Internet Bar’s Micro-Commerce Justice Initiative

Internet Bar is attempting to unite the above trends by developing the Micro-Commerce Justice Initiative. Its goal is to bring sustainable microfinance, social justice and e-commerce to the developing world by establishing online business opportunities and direct transactions with the markets of industrialized nations. In this way, Internet Bar will help local entrepreneurs link into the global e-commerce network, which will in turn help alleviate poverty and increase basic human rights, including economic rights.

Internet Bar believes that the vast communication and commercial power of the Internet and e-commerce brings unprecedented opportunities for income generation to the developing world. However, IBO also understands that the success of technology-based initiatives in developing regions depends upon education, understanding national and international laws, resources, and markets. For these reasons, IBO seeks to partner with local, regional, national and international groups to develop detailed plans for each region. IBO also seeks the input of local stakeholders, national and regional economic and political leaders, and international monetary aid and financial development groups.

Through its Micro-Commerce Justice Initiative, IBO plays the vitally important roles of bringing necessary skills and experience together to focus on local micro-commerce development projects and creating business models under which those projects can be executed. In the role of project coordinator, IBO brings international expertise together with local and regional knowledge to bridge gaps between vision and results. In addition to the functions and factors of business development, often there are cultural, social and political matters to contend with as well. IBO’s goal is to bridge those gaps by including and honoring local and regional values while at the same time working to transcend those structures that restrict development and opportunity. To accomplish this, the IBO team conducts project feasibility studies, local engagement exercises and business plan creation. IBO also works directly to bring vital technology, logistics and marketing companies and systems together for specific projects.

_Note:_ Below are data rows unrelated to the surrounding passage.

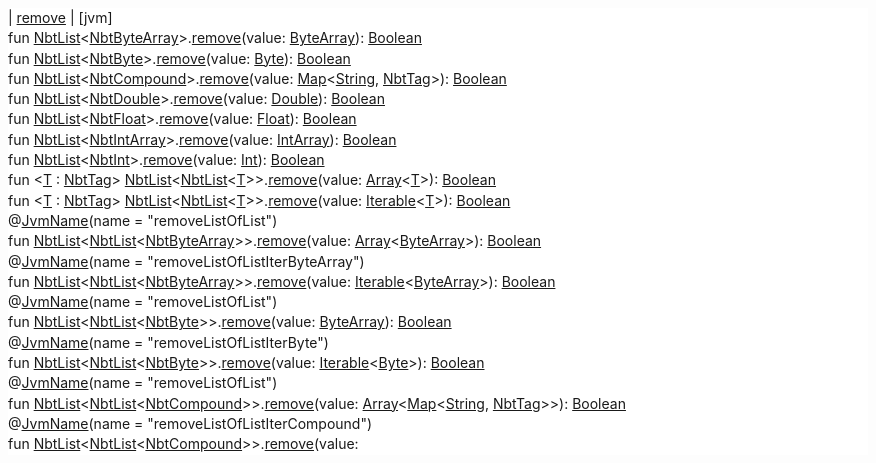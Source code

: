 | [remove](remove.md) | [jvm]<br>fun [NbtList](-nbt-list/index.md)&lt;[NbtByteArray](-nbt-byte-array/index.md)&gt;.[remove](remove.md)(value: [ByteArray](https://kotlinlang.org/api/latest/jvm/stdlib/kotlin/-byte-array/index.html)): [Boolean](https://kotlinlang.org/api/latest/jvm/stdlib/kotlin/-boolean/index.html)<br>fun [NbtList](-nbt-list/index.md)&lt;[NbtByte](-nbt-byte/index.md)&gt;.[remove](remove.md)(value: [Byte](https://kotlinlang.org/api/latest/jvm/stdlib/kotlin/-byte/index.html)): [Boolean](https://kotlinlang.org/api/latest/jvm/stdlib/kotlin/-boolean/index.html)<br>fun [NbtList](-nbt-list/index.md)&lt;[NbtCompound](-nbt-compound/index.md)&gt;.[remove](remove.md)(value: [Map](https://kotlinlang.org/api/latest/jvm/stdlib/kotlin.collections/-map/index.html)&lt;[String](https://kotlinlang.org/api/latest/jvm/stdlib/kotlin/-string/index.html), [NbtTag](-nbt-tag/index.md)&gt;): [Boolean](https://kotlinlang.org/api/latest/jvm/stdlib/kotlin/-boolean/index.html)<br>fun [NbtList](-nbt-list/index.md)&lt;[NbtDouble](-nbt-double/index.md)&gt;.[remove](remove.md)(value: [Double](https://kotlinlang.org/api/latest/jvm/stdlib/kotlin/-double/index.html)): [Boolean](https://kotlinlang.org/api/latest/jvm/stdlib/kotlin/-boolean/index.html)<br>fun [NbtList](-nbt-list/index.md)&lt;[NbtFloat](-nbt-float/index.md)&gt;.[remove](remove.md)(value: [Float](https://kotlinlang.org/api/latest/jvm/stdlib/kotlin/-float/index.html)): [Boolean](https://kotlinlang.org/api/latest/jvm/stdlib/kotlin/-boolean/index.html)<br>fun [NbtList](-nbt-list/index.md)&lt;[NbtIntArray](-nbt-int-array/index.md)&gt;.[remove](remove.md)(value: [IntArray](https://kotlinlang.org/api/latest/jvm/stdlib/kotlin/-int-array/index.html)): [Boolean](https://kotlinlang.org/api/latest/jvm/stdlib/kotlin/-boolean/index.html)<br>fun [NbtList](-nbt-list/index.md)&lt;[NbtInt](-nbt-int/index.md)&gt;.[remove](remove.md)(value: [Int](https://kotlinlang.org/api/latest/jvm/stdlib/kotlin/-int/index.html)): [Boolean](https://kotlinlang.org/api/latest/jvm/stdlib/kotlin/-boolean/index.html)<br>fun &lt;[T](remove.md) : [NbtTag](-nbt-tag/index.md)&gt; [NbtList](-nbt-list/index.md)&lt;[NbtList](-nbt-list/index.md)&lt;[T](remove.md)&gt;&gt;.[remove](remove.md)(value: [Array](https://kotlinlang.org/api/latest/jvm/stdlib/kotlin/-array/index.html)&lt;[T](remove.md)&gt;): [Boolean](https://kotlinlang.org/api/latest/jvm/stdlib/kotlin/-boolean/index.html)<br>fun &lt;[T](remove.md) : [NbtTag](-nbt-tag/index.md)&gt; [NbtList](-nbt-list/index.md)&lt;[NbtList](-nbt-list/index.md)&lt;[T](remove.md)&gt;&gt;.[remove](remove.md)(value: [Iterable](https://kotlinlang.org/api/latest/jvm/stdlib/kotlin.collections/-iterable/index.html)&lt;[T](remove.md)&gt;): [Boolean](https://kotlinlang.org/api/latest/jvm/stdlib/kotlin/-boolean/index.html)<br>@[JvmName](https://kotlinlang.org/api/latest/jvm/stdlib/kotlin.jvm/-jvm-name/index.html)(name = "removeListOfList")<br>fun [NbtList](-nbt-list/index.md)&lt;[NbtList](-nbt-list/index.md)&lt;[NbtByteArray](-nbt-byte-array/index.md)&gt;&gt;.[remove](remove.md)(value: [Array](https://kotlinlang.org/api/latest/jvm/stdlib/kotlin/-array/index.html)&lt;[ByteArray](https://kotlinlang.org/api/latest/jvm/stdlib/kotlin/-byte-array/index.html)&gt;): [Boolean](https://kotlinlang.org/api/latest/jvm/stdlib/kotlin/-boolean/index.html)<br>@[JvmName](https://kotlinlang.org/api/latest/jvm/stdlib/kotlin.jvm/-jvm-name/index.html)(name = "removeListOfListIterByteArray")<br>fun [NbtList](-nbt-list/index.md)&lt;[NbtList](-nbt-list/index.md)&lt;[NbtByteArray](-nbt-byte-array/index.md)&gt;&gt;.[remove](remove.md)(value: [Iterable](https://kotlinlang.org/api/latest/jvm/stdlib/kotlin.collections/-iterable/index.html)&lt;[ByteArray](https://kotlinlang.org/api/latest/jvm/stdlib/kotlin/-byte-array/index.html)&gt;): [Boolean](https://kotlinlang.org/api/latest/jvm/stdlib/kotlin/-boolean/index.html)<br>@[JvmName](https://kotlinlang.org/api/latest/jvm/stdlib/kotlin.jvm/-jvm-name/index.html)(name = "removeListOfList")<br>fun [NbtList](-nbt-list/index.md)&lt;[NbtList](-nbt-list/index.md)&lt;[NbtByte](-nbt-byte/index.md)&gt;&gt;.[remove](remove.md)(value: [ByteArray](https://kotlinlang.org/api/latest/jvm/stdlib/kotlin/-byte-array/index.html)): [Boolean](https://kotlinlang.org/api/latest/jvm/stdlib/kotlin/-boolean/index.html)<br>@[JvmName](https://kotlinlang.org/api/latest/jvm/stdlib/kotlin.jvm/-jvm-name/index.html)(name = "removeListOfListIterByte")<br>fun [NbtList](-nbt-list/index.md)&lt;[NbtList](-nbt-list/index.md)&lt;[NbtByte](-nbt-byte/index.md)&gt;&gt;.[remove](remove.md)(value: [Iterable](https://kotlinlang.org/api/latest/jvm/stdlib/kotlin.collections/-iterable/index.html)&lt;[Byte](https://kotlinlang.org/api/latest/jvm/stdlib/kotlin/-byte/index.html)&gt;): [Boolean](https://kotlinlang.org/api/latest/jvm/stdlib/kotlin/-boolean/index.html)<br>@[JvmName](https://kotlinlang.org/api/latest/jvm/stdlib/kotlin.jvm/-jvm-name/index.html)(name = "removeListOfList")<br>fun [NbtList](-nbt-list/index.md)&lt;[NbtList](-nbt-list/index.md)&lt;[NbtCompound](-nbt-compound/index.md)&gt;&gt;.[remove](remove.md)(value: [Array](https://kotlinlang.org/api/latest/jvm/stdlib/kotlin/-array/index.html)&lt;[Map](https://kotlinlang.org/api/latest/jvm/stdlib/kotlin.collections/-map/index.html)&lt;[String](https://kotlinlang.org/api/latest/jvm/stdlib/kotlin/-string/index.html), [NbtTag](-nbt-tag/index.md)&gt;&gt;): [Boolean](https://kotlinlang.org/api/latest/jvm/stdlib/kotlin/-boolean/index.html)<br>@[JvmName](https://kotlinlang.org/api/latest/jvm/stdlib/kotlin.jvm/-jvm-name/index.html)(name = "removeListOfListIterCompound")<br>fun [NbtList](-nbt-list/index.md)&lt;[NbtList](-nbt-list/index.md)&lt;[NbtCompound](-nbt-compound/index.md)&gt;&gt;.[remove](remove.md)(value:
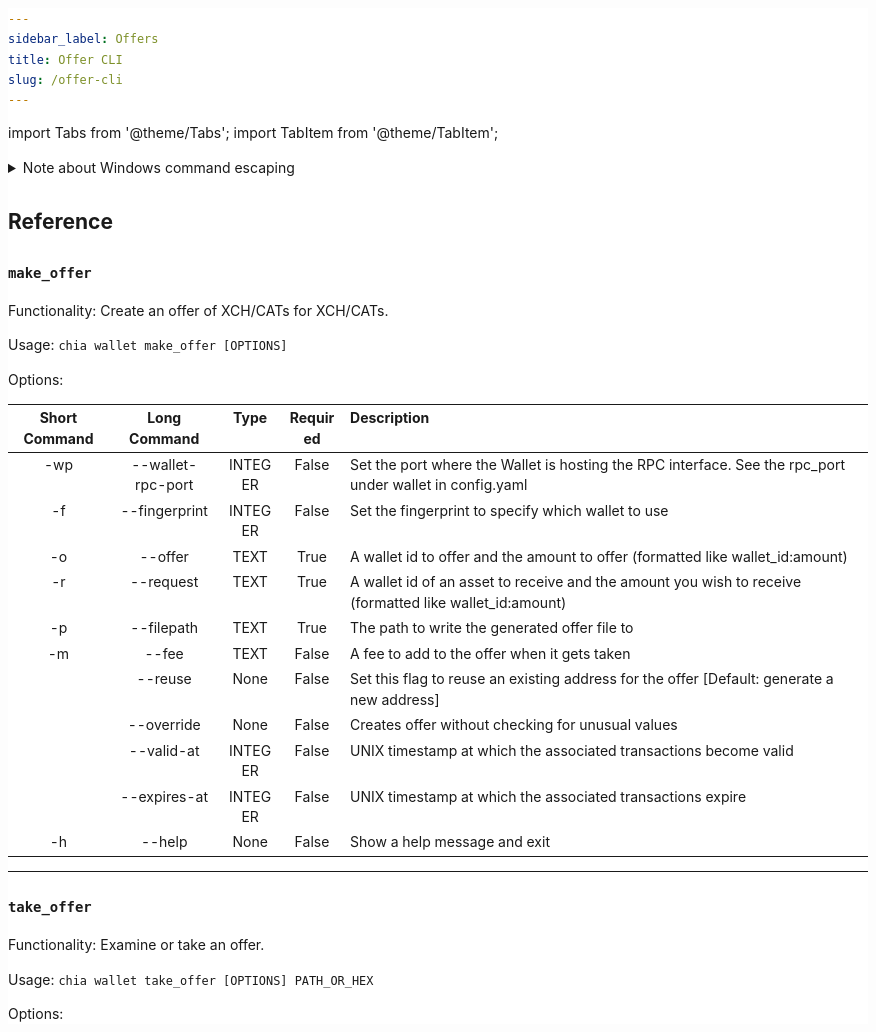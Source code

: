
 ```yaml
---
sidebar_label: Offers
title: Offer CLI
slug: /offer-cli
---
```


import Tabs from '@theme/Tabs';
import TabItem from '@theme/TabItem';

<details><summary>Note about Windows command escaping</summary></details>

## Reference

### `make_offer`

Functionality: Create an offer of XCH/CATs for XCH/CATs.

Usage: `chia wallet make_offer [OPTIONS]`

Options:

| Short Command |   Long Command    |  Type   | Required | Description                                                                                              |
| :-----------: | :---------------: | :-----: | :------: | :------------------------------------------------------------------------------------------------------- |
|      -wp      | --wallet-rpc-port | INTEGER |  False   | Set the port where the Wallet is hosting the RPC interface. See the rpc_port under wallet in config.yaml |
|      -f       |   --fingerprint   | INTEGER |  False   | Set the fingerprint to specify which wallet to use                                                       |
|      -o       |      --offer      |  TEXT   |   True   | A wallet id to offer and the amount to offer (formatted like wallet_id:amount)                           |
|      -r       |     --request     |  TEXT   |   True   | A wallet id of an asset to receive and the amount you wish to receive (formatted like wallet_id:amount)  |
|      -p       |    --filepath     |  TEXT   |   True   | The path to write the generated offer file to                                                            |
|      -m       |       --fee       |  TEXT   |  False   | A fee to add to the offer when it gets taken                                                             |
|               |      --reuse      |  None   |  False   | Set this flag to reuse an existing address for the offer [Default: generate a new address]               |
|               |    --override     |  None   |  False   | Creates offer without checking for unusual values                                                        |
|               |    --valid-at     | INTEGER |  False   | UNIX timestamp at which the associated transactions become valid                                         |
|               |   --expires-at    | INTEGER |  False   | UNIX timestamp at which the associated transactions expire                                               |
|      -h       |      --help       |  None   |  False   | Show a help message and exit                                                                             |

---

### **`take_offer`**

Functionality: Examine or take an offer.

Usage: `chia wallet take_offer [OPTIONS] PATH_OR_HEX`

Options:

The Tufts Institute for Global Leadership and the
2008 Micro-Commerce Student Project

The mission of the Institute for Global Leadership (IGL) is to “prepare new generations of critical thinkers for effective and principled leadership, ready to act as global citizens in addressing the world’s most pressing problems.” In keeping with this mission, the IGL and IBO seek to challenge Tufts students and the visiting international student delegations at the 2008 EPIIC “Global Poverty and Inequality” Symposium to link theory and practice in a poverty alleviation effort.

To introduce an exciting, new aspect of microfinance and to encourage interaction among the international delegations prior to and after the EPIIC Symposium, the IGL and InternetBar.org (IBO) are presenting students with a challenge and an opportunity. To complement the broad view of global poverty provided by the Symposium speakers, students are invited to participate in a project that will require them to think through the specifics of how to develop and manage a social enterprise project in a developing country.

The objective of the project is to find innovative ways to link people and businesses from the developing world in a trustworthy, online virtual marketplace using the Internet. This concept called “micro-commerce,” a mix of e-commerce and micro-finance, is intended to help small-scale entrepreneurs from resource-poor areas of the world expand the efficiency and scope of their businesses as well as gain access to consumer populations in more developed regions.